GUARDARE A CRISTO, NON SOLO A SÉ
Evangelizzare gli uomini della post-modernità implica alcune attenzioni: «Come ha detto Benedetto XVI, “la fede cristiana (…) nasce non dall’accoglienza di una dottrina, ma dall’incontro con una Persona”, e come ha detto Paolo VI, “l’uomo contemporaneo ascolta più volentieri i testimoni che i maestri”. Occorre proporre di cercare e guardare il volto di Cristo anziché ripiegarsi sulla propria coscienza di sé. L’uomo post-moderno mette sopra a tutto la libertà di scelta: Cristo va proposto, mai imposto. Giovanni Paolo II insiste molto sulla libertà religiosa, sul fatto che non si può forzare l’uomo a fare qualcosa contro la propria coscienza».

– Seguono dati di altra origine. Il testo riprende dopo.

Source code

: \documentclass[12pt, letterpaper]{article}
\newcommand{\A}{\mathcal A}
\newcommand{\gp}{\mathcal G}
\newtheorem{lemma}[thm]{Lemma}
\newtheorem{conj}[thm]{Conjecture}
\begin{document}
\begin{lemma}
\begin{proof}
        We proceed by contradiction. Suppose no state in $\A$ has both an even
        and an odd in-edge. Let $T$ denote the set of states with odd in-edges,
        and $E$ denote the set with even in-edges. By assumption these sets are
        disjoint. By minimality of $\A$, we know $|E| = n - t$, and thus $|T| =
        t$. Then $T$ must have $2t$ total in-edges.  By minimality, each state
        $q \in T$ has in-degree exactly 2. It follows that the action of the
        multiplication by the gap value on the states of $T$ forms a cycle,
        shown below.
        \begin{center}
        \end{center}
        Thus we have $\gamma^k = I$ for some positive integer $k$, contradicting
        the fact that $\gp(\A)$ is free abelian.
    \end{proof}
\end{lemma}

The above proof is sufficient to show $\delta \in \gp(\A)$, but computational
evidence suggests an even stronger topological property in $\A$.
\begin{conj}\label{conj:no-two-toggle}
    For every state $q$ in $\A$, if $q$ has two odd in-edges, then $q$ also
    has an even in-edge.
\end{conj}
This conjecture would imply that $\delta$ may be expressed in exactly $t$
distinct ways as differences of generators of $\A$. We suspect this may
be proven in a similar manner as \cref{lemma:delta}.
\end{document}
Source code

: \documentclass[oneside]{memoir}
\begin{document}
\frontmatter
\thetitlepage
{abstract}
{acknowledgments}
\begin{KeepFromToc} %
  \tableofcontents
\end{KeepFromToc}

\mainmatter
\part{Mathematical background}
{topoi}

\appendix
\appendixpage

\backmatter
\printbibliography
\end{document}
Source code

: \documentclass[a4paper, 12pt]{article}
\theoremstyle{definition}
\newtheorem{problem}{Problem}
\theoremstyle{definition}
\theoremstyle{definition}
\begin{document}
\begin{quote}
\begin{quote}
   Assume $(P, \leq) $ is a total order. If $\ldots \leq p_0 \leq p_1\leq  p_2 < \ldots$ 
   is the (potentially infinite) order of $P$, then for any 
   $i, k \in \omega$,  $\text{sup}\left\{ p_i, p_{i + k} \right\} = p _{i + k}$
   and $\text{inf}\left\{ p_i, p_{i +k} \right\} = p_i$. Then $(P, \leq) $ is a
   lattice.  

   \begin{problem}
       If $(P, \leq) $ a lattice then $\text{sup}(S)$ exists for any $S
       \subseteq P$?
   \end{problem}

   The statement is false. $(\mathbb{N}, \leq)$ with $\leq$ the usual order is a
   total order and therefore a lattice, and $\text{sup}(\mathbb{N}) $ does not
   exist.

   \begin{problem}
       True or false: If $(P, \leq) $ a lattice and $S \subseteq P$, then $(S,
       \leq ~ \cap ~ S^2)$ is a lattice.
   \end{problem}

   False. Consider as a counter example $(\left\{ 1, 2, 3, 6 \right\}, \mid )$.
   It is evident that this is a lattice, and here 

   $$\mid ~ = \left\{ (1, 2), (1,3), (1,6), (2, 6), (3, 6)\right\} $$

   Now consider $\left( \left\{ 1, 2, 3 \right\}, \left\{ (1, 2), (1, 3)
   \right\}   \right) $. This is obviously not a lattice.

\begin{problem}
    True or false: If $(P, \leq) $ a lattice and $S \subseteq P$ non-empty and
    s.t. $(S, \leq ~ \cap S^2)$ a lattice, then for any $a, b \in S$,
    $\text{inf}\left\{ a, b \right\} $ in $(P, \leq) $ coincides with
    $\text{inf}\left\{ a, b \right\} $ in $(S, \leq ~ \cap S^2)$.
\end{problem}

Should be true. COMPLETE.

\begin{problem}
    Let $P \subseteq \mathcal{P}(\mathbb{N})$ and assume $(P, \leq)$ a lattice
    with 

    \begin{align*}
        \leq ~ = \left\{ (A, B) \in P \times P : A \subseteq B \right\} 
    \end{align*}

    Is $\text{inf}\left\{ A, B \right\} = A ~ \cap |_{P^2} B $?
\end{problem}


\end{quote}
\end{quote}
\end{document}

Il cristianesimo può integrare i temi della filosofia post-moderna come ha integrato Platone e Aristotele? «Certamente non può integrare il disincanto nei confronti delle grandi narrazioni, ma l’affermazione che l’uomo moderno che si crede libero in realtà non lo è e la concentrazione sulla vicenda biografica come alternativa ai grandi sistemi aprono la porta all’annuncio di Cristo che rende veramente liberi e alla testimonianza personale cristiana. Occorre poi ricordare che sempre la Chiesa ha avuto bisogno di un certo tempo per formulare una risposta significativa alla sfida di una certa epoca: Lutero affigge le sue tesi nel 1517, il Concilio di Trento si svolge fra il 1545 e il 1563».

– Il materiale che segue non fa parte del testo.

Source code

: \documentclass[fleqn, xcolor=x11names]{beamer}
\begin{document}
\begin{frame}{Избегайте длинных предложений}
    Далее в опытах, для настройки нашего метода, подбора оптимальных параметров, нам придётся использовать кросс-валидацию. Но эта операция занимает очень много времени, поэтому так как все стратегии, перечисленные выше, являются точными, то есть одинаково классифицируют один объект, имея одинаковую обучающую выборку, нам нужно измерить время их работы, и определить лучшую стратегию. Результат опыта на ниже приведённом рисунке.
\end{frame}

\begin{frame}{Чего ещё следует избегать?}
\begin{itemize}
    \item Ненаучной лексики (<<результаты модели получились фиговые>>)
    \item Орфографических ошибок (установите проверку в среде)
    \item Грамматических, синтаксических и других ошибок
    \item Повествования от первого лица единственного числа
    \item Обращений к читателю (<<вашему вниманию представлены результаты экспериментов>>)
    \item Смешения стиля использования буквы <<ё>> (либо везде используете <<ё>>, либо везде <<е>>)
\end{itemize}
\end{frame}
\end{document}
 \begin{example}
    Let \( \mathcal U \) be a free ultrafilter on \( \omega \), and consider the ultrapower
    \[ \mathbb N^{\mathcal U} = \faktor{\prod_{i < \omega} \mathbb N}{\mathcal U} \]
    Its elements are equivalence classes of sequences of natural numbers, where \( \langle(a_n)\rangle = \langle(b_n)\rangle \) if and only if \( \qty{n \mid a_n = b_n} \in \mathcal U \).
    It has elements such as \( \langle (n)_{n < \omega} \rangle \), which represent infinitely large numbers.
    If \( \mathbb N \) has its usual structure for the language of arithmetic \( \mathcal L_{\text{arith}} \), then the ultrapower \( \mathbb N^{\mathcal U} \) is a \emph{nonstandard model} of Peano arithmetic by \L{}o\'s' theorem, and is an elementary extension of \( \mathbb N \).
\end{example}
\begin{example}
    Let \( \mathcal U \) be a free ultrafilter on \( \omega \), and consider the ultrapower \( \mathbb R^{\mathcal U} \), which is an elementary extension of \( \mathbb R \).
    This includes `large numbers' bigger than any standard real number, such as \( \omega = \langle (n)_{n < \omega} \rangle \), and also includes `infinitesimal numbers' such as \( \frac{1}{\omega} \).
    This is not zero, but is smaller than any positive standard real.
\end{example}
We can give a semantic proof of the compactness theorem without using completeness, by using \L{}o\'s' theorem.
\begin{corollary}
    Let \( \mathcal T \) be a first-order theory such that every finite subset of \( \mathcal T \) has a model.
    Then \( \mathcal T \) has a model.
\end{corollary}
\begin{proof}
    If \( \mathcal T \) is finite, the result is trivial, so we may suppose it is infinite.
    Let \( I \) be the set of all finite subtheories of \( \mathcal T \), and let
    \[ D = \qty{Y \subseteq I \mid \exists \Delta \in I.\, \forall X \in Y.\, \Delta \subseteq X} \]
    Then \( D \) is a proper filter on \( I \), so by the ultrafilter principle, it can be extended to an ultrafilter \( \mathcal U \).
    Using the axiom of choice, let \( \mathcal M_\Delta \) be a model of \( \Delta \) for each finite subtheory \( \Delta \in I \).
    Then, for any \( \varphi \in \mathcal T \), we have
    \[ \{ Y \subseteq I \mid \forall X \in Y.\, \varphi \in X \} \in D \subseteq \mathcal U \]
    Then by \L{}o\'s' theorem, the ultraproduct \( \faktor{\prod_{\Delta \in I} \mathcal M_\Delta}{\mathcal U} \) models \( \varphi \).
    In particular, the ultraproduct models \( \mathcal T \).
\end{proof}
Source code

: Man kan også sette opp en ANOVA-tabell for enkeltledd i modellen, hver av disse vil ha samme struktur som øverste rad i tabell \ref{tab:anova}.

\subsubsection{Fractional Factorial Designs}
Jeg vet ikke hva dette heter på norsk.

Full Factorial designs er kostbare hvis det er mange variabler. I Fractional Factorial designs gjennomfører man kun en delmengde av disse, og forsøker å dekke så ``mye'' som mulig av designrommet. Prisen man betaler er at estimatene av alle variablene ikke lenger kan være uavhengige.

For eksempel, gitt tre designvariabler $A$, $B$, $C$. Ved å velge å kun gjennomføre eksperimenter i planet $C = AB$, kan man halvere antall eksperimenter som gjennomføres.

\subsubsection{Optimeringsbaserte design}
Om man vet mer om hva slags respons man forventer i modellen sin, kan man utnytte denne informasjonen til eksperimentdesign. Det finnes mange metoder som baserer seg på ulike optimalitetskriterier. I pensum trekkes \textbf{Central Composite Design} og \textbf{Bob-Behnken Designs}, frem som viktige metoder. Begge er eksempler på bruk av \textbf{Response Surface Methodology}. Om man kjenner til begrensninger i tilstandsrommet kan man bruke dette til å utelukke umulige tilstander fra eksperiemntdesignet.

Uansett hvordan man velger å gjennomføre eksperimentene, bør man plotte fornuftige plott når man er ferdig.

«NON DOBBIAMO AVERE PAURA»
La grande lezione di Giovanni Paolo II sta nel fatto che non si limitò a teorizzare la nuova evangelizzazione, ma la praticò in prima persona e incoraggiò gli altri a farlo: «Non ha avuto paura di quella che sembrava una “mission impossible”. Ha viaggiato fino agli estremi confini della Terra per annunciare Cristo, e ha continuato a farlo quando era malato, senza paura di mostrare la debolezza, senza nascondere la sofferenza. A noi vescovi regalava croci pettorali con impressa la scritta “Duc in altum”, cioè “Prendete il largo e sulla mia parola gettate le reti”: le parole con cui Cristo invita ad avere fede in Lui. Del valore di alcuni insegnamenti di questo papa, soprattutto della sua teologia del corpo, ci renderemo conto meglio fra qualche decennio. Non dobbiamo avere paura, perché anche la cultura post-moderna finirà e verranno tempi più propizi, più aperti all’evangelizzazione».